Talk Time Over, Need to Act Now
Palau President Tommy E Remengesau says the time for talking about oceans and climate change is over.
In Suva yesterday, Mr Remengesau, a leading advocate on these issues, said this was time to act.
He is here with other regional leaders to attend the preparatory meeting at the Grand Pacific Hotel for the United Nations Ocean Conference in New York in June
“That is the essence. Talking and talking and talking is already past. Planning is good but planning, planning and only planning is a setback. I think we now need to act,” he said.
He said it was time “we stop looking at ourselves as small islands people and to begin looking at ourselves as big oceans people.”
President Remengesau said the days for debates, planning and discussions were gone. Now, he said, was the time to act.

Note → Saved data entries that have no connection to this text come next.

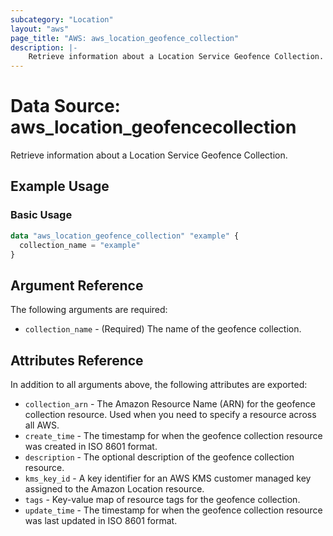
 ```yaml
---
subcategory: "Location"
layout: "aws"
page_title: "AWS: aws_location_geofence_collection"
description: |-
    Retrieve information about a Location Service Geofence Collection.
---
```


# Data Source: aws_location_geofencecollection

Retrieve information about a Location Service Geofence Collection.

## Example Usage

### Basic Usage

```terraform
data "aws_location_geofence_collection" "example" {
  collection_name = "example"
}
```

## Argument Reference

The following arguments are required:

* `collection_name` - (Required) The name of the geofence collection.

## Attributes Reference

In addition to all arguments above, the following attributes are exported:

* `collection_arn` - The Amazon Resource Name (ARN) for the geofence collection resource. Used when you need to specify a resource across all AWS.
* `create_time` - The timestamp for when the geofence collection resource was created in ISO 8601 format.
* `description` - The optional description of the geofence collection resource.
* `kms_key_id` - A key identifier for an AWS KMS customer managed key assigned to the Amazon Location resource.
* `tags` - Key-value map of resource tags for the geofence collection.
* `update_time` - The timestamp for when the geofence collection resource was last updated in ISO 8601 format.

“First of all, this is a golden opportunity for the Pacific Islands to raise their voice to the international community on the importance of the oceans – what the ocean does for us, for our livelihoods, for our food security, for our economic security and for our cultural security.

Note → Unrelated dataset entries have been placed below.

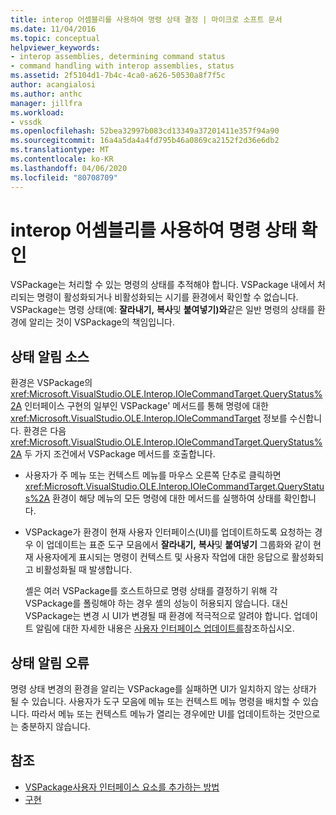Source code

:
 ```yaml
---
title: interop 어셈블리를 사용하여 명령 상태 결정 | 마이크로 소프트 문서
ms.date: 11/04/2016
ms.topic: conceptual
helpviewer_keywords:
- interop assemblies, determining command status
- command handling with interop assemblies, status
ms.assetid: 2f5104d1-7b4c-4ca0-a626-50530a8f7f5c
author: acangialosi
ms.author: anthc
manager: jillfra
ms.workload:
- vssdk
ms.openlocfilehash: 52bea32997b083cd13349a37201411e357f94a90
ms.sourcegitcommit: 16a4a5da4a4fd795b46a0869ca2152f2d36e6db2
ms.translationtype: MT
ms.contentlocale: ko-KR
ms.lasthandoff: 04/06/2020
ms.locfileid: "80708709"
---
```

# <a name="determine-command-status-by-using-interop-assemblies"></a>interop 어셈블리를 사용하여 명령 상태 확인
VSPackage는 처리할 수 있는 명령의 상태를 추적해야 합니다. VSPackage 내에서 처리되는 명령이 활성화되거나 비활성화되는 시기를 환경에서 확인할 수 없습니다. VSPackage는 명령 상태(예: **잘라내기,** **복사**및 **붙여넣기)와**같은 일반 명령의 상태를 환경에 알리는 것이 VSPackage의 책임입니다.

## <a name="status-notification-sources"></a>상태 알림 소스
 환경은 VSPackage의 <xref:Microsoft.VisualStudio.OLE.Interop.IOleCommandTarget.QueryStatus%2A> 인터페이스 구현의 일부인 VSPackage' 메서드를 통해 명령에 대한 <xref:Microsoft.VisualStudio.OLE.Interop.IOleCommandTarget> 정보를 수신합니다. 환경은 다음 <xref:Microsoft.VisualStudio.OLE.Interop.IOleCommandTarget.QueryStatus%2A> 두 가지 조건에서 VSPackage 메서드를 호출합니다.

- 사용자가 주 메뉴 또는 컨텍스트 메뉴를 마우스 오른쪽 단추로 클릭하면 <xref:Microsoft.VisualStudio.OLE.Interop.IOleCommandTarget.QueryStatus%2A> 환경이 해당 메뉴의 모든 명령에 대한 메서드를 실행하여 상태를 확인합니다.

- VSPackage가 환경이 현재 사용자 인터페이스(UI)를 업데이트하도록 요청하는 경우 이 업데이트는 표준 도구 모음에서 **잘라내기,** **복사**및 **붙여넣기** 그룹화와 같이 현재 사용자에게 표시되는 명령이 컨텍스트 및 사용자 작업에 대한 응답으로 활성화되고 비활성화될 때 발생합니다.

  셸은 여러 VSPackage를 호스트하므로 명령 상태를 결정하기 위해 각 VSPackage를 폴링해야 하는 경우 셸의 성능이 허용되지 않습니다. 대신 VSPackage는 변경 시 UI가 변경될 때 환경에 적극적으로 알려야 합니다. 업데이트 알림에 대한 자세한 내용은 [사용자 인터페이스 업데이트를](../../extensibility/updating-the-user-interface.md)참조하십시오.

## <a name="status-notification-failure"></a>상태 알림 오류
 명령 상태 변경의 환경을 알리는 VSPackage를 실패하면 UI가 일치하지 않는 상태가 될 수 있습니다. 사용자가 도구 모음에 메뉴 또는 컨텍스트 메뉴 명령을 배치할 수 있습니다. 따라서 메뉴 또는 컨텍스트 메뉴가 열리는 경우에만 UI를 업데이트하는 것만으로는 충분하지 않습니다.

## <a name="see-also"></a>참조
- [VSPackage사용자 인터페이스 요소를 추가하는 방법](../../extensibility/internals/how-vspackages-add-user-interface-elements.md)
- [구현](../../extensibility/internals/command-implementation.md)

“In that sense, because of the importance of this issue, I am sure the rest of the Pacific are very, very appreciative of the leadership that Fiji is undertaking to unite all of us and to ensure that we have a united voice going to the important Oceans Conference in New York.
“Fiji is a big island state. Fiji also leads in the understanding that sustainability is a key challenge for everyone. We support the efforts being done and undertaken by Fiji in the process of preparing ourselves, of uniting ourselves with one voice and making sure that the prevailing issues of big island states and small island states and important challenges are all on the table and with one voice, we can present our situation to the rest of the community.
“We have the same situation, very grave situation as Fiji as well as the other Pacific Island states. In Palau, for instance, sea level rise is very critical.
“Sea waters are seeping into people’s living rooms during high tides, there are unpredictable waves of typhoons and sea surges.
“It is the ocean we need to take care of. Without the oceans, none of us would survive, I am telling you.”